BEGIN Records shown

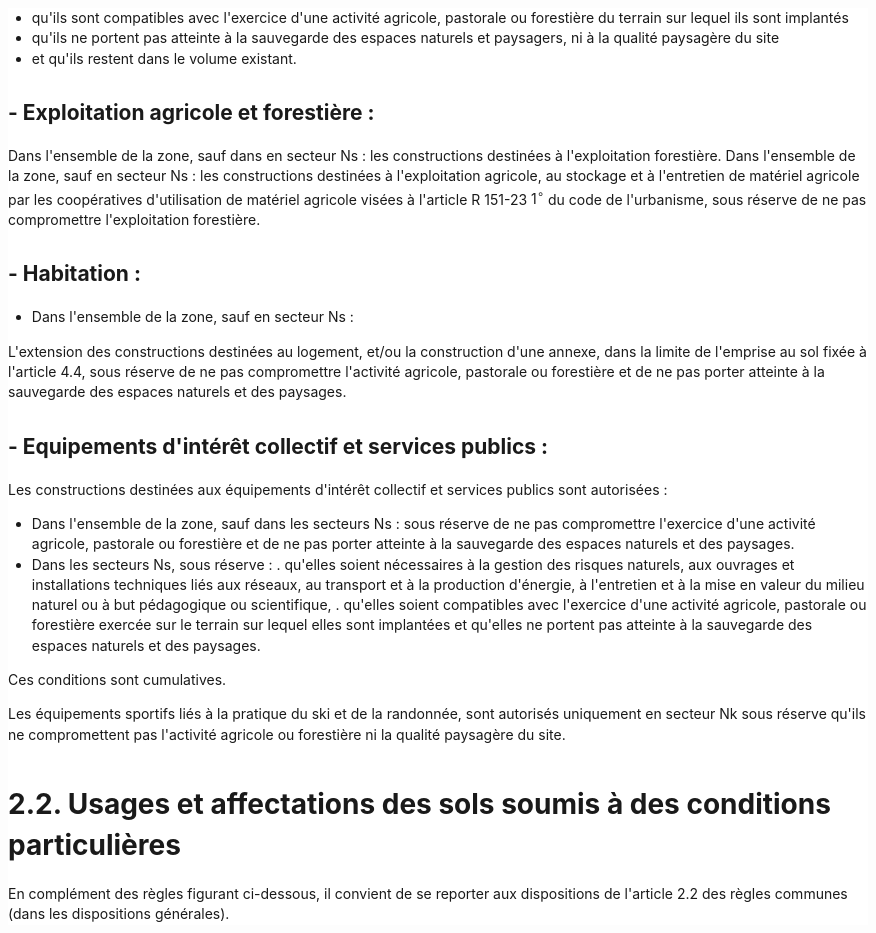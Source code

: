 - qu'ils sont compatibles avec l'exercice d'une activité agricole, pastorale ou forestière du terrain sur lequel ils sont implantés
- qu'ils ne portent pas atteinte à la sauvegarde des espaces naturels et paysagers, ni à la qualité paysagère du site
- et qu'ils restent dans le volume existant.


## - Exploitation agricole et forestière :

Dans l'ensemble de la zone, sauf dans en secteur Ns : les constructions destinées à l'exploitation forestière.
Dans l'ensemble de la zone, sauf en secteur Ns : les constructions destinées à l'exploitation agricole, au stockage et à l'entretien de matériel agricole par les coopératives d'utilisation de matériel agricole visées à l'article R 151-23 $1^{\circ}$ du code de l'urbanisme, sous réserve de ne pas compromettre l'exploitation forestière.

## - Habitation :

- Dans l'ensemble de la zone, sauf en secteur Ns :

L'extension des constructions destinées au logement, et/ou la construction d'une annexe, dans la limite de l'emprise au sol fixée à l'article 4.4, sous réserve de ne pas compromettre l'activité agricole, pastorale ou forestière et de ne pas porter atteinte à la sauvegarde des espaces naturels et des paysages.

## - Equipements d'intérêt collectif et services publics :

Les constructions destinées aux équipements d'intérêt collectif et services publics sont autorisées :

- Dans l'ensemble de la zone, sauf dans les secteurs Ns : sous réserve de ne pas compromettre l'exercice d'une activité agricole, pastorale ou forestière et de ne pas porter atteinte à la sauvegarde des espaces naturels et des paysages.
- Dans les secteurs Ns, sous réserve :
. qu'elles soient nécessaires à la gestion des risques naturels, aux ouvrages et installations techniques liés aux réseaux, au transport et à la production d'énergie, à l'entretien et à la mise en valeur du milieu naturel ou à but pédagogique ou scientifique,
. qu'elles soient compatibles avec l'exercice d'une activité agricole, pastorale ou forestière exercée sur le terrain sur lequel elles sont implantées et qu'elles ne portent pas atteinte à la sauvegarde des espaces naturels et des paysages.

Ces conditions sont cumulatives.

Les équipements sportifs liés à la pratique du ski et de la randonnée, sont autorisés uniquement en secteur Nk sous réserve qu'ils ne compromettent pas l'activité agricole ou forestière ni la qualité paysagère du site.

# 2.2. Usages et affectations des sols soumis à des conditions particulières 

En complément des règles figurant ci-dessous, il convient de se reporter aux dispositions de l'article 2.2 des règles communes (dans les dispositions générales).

END Records shown

__Exercise__: Note how many lines in the data above contain "lequel", then state that number alone.

__Response below__: 2